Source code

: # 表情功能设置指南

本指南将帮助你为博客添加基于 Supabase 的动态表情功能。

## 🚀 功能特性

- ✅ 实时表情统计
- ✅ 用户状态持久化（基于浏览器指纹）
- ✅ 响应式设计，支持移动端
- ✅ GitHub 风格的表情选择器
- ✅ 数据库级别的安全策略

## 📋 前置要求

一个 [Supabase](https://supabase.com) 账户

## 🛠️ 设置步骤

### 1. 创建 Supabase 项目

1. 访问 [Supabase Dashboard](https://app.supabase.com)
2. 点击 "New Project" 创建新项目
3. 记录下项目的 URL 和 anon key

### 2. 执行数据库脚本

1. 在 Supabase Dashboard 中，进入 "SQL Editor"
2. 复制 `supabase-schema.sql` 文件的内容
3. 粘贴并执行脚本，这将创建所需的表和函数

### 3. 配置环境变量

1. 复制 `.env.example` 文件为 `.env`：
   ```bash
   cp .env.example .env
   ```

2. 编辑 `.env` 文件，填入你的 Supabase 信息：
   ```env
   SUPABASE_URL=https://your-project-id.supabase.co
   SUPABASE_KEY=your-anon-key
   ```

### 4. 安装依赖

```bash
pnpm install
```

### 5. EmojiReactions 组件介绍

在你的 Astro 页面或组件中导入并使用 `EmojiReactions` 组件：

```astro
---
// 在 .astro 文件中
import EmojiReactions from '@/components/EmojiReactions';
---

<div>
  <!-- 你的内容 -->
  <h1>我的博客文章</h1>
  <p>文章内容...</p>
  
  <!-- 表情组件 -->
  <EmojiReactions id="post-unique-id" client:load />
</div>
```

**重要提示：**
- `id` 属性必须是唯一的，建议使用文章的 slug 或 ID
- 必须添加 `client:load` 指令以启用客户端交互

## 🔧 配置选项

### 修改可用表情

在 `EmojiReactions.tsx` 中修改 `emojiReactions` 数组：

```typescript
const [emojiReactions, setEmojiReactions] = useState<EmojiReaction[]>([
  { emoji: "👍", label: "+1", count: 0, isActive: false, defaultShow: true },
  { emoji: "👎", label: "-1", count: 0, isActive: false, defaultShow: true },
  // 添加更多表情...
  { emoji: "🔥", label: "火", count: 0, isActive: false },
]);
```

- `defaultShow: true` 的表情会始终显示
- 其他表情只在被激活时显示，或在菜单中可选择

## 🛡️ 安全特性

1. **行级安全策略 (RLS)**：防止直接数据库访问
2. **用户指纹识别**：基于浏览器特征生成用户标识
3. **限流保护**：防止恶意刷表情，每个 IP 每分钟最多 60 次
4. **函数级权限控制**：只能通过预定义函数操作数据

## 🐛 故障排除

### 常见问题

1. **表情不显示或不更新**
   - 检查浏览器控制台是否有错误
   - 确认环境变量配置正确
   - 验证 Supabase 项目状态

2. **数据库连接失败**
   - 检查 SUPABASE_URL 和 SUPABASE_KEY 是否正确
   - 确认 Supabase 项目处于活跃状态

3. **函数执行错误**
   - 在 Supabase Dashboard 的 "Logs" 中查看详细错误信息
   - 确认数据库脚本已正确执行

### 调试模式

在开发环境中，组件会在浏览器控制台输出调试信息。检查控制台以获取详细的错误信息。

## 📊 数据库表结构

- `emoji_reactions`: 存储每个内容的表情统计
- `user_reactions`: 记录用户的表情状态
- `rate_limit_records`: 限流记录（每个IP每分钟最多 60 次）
==
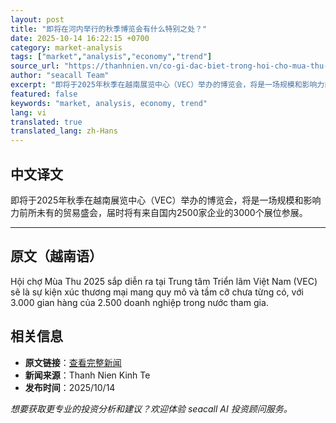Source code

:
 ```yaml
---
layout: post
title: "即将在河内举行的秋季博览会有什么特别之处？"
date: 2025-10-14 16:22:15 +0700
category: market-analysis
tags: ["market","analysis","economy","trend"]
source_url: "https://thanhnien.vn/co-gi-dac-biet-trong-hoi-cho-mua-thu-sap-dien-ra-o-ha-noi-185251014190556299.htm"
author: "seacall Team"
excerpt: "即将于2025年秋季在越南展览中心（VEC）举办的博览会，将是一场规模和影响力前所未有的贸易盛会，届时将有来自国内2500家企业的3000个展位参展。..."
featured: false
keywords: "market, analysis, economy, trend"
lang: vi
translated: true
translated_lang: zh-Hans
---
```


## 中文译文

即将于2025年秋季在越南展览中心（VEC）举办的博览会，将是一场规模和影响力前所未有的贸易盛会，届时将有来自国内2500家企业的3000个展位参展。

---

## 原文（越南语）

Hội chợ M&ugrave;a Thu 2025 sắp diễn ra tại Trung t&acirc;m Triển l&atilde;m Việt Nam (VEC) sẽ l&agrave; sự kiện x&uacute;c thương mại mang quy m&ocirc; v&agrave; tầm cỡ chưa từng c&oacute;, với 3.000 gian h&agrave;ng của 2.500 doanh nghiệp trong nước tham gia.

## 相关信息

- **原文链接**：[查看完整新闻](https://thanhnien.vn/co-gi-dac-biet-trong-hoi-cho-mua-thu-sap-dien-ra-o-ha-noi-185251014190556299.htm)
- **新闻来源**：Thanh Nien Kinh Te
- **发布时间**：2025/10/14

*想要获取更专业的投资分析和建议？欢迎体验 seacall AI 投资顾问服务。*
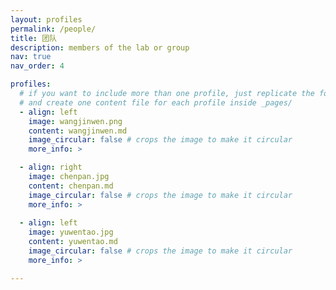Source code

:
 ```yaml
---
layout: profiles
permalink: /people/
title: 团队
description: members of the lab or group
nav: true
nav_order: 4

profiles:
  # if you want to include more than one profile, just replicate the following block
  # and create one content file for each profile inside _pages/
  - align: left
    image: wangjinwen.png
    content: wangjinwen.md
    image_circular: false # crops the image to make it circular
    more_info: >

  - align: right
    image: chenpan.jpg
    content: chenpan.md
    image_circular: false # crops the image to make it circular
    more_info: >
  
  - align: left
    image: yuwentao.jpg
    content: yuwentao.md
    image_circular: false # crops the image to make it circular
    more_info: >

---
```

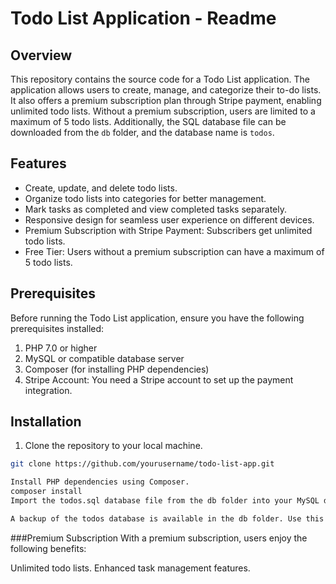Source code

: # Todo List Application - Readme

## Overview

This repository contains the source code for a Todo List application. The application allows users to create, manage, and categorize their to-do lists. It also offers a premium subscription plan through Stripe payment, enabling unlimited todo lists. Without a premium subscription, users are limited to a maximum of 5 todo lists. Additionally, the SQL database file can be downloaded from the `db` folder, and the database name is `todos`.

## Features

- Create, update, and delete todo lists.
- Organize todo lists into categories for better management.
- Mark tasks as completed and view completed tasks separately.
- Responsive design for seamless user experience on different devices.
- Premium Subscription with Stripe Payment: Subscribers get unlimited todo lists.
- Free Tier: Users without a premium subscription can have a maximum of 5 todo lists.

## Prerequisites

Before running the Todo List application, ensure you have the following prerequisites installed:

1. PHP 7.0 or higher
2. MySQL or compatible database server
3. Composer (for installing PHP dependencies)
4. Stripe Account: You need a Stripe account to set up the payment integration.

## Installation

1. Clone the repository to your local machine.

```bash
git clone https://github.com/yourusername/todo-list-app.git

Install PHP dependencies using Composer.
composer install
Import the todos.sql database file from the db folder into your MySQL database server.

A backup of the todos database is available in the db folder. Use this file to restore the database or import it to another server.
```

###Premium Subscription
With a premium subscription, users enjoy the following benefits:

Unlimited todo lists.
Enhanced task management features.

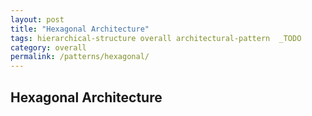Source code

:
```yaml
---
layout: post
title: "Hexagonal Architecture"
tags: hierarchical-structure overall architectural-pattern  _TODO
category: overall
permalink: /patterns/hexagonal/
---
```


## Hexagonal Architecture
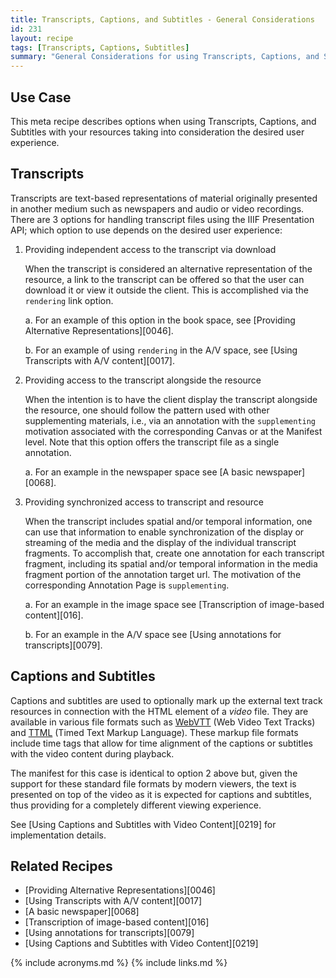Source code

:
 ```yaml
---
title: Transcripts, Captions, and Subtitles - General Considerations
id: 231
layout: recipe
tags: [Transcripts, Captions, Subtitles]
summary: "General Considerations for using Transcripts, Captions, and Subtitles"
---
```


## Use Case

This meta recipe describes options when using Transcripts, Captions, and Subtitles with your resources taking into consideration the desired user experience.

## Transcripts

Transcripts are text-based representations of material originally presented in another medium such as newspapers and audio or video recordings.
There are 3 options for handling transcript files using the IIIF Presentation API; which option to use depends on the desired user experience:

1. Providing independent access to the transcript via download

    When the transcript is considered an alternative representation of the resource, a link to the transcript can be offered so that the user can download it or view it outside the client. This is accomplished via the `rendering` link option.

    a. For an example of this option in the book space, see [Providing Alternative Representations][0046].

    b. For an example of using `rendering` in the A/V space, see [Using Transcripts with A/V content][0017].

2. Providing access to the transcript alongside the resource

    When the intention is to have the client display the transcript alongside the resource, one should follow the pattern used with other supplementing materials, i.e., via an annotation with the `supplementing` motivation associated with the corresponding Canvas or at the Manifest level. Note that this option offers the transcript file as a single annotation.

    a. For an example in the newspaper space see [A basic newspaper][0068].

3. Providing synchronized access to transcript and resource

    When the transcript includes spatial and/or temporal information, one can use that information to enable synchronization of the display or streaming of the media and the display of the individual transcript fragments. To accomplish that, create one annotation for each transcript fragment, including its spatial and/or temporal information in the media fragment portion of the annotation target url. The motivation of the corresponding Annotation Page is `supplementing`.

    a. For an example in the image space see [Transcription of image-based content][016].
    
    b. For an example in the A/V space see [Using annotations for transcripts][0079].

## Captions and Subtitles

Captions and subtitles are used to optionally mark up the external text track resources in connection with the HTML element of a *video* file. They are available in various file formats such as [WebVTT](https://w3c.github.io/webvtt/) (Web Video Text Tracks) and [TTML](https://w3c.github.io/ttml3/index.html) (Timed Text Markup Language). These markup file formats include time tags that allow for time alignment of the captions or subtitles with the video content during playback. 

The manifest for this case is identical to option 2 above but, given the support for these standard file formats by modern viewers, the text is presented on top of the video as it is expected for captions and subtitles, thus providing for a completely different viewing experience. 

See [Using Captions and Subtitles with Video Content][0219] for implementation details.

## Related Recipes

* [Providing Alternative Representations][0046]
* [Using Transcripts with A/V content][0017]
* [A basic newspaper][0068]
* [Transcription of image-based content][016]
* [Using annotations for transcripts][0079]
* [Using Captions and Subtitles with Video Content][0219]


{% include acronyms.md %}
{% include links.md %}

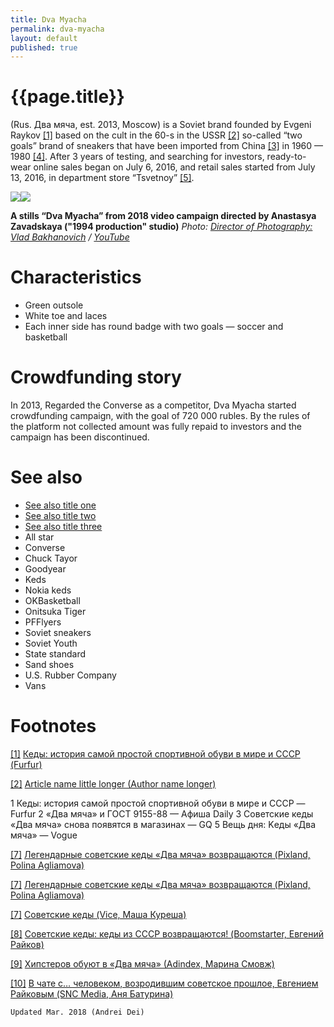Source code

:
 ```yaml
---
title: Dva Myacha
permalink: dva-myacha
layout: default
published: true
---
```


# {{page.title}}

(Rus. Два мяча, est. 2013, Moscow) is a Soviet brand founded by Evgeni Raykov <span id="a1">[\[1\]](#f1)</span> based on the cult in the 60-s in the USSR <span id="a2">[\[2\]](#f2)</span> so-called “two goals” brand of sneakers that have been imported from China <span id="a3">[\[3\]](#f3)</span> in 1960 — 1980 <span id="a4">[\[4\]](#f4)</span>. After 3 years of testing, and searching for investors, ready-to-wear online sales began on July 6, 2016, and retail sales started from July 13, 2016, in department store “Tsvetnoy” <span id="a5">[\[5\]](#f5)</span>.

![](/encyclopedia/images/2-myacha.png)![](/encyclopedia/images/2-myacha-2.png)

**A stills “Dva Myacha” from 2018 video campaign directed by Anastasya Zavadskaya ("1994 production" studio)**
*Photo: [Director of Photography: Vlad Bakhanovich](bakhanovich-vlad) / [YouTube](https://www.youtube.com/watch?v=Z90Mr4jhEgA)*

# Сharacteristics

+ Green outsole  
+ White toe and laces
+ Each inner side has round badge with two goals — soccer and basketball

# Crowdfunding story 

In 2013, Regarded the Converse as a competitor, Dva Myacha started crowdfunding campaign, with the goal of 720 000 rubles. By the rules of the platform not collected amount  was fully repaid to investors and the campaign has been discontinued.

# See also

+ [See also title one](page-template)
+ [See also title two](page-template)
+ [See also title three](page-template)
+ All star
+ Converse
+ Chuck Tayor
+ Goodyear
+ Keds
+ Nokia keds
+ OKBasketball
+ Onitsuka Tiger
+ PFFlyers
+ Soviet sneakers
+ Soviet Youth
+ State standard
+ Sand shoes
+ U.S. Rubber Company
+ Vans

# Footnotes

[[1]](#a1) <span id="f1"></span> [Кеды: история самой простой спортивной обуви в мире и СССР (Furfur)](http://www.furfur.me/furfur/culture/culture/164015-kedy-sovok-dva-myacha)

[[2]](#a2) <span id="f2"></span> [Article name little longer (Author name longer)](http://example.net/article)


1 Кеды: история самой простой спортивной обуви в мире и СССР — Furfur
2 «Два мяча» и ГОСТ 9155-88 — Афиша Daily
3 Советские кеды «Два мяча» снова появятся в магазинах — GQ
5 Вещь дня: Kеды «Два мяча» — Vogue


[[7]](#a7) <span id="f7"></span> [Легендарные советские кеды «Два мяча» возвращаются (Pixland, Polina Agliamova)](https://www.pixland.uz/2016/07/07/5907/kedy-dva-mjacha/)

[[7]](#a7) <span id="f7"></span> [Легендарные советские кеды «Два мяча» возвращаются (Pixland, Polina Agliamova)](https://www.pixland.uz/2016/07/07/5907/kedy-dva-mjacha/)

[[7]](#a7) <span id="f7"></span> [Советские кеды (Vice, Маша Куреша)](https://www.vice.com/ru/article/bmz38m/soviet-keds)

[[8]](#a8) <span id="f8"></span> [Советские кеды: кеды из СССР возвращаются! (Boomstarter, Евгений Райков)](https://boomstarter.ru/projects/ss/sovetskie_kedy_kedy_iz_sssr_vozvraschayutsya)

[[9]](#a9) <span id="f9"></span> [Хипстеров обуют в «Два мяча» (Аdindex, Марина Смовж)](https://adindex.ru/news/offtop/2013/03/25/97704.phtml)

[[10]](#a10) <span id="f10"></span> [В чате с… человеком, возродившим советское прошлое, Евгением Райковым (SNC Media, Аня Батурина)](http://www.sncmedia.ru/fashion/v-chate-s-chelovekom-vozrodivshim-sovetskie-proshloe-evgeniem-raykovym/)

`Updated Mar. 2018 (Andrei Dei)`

> **Your task**
A single figure is the whole answer: the number of lines in the listing that contain the word "thanhnien".

> **Expected output**
2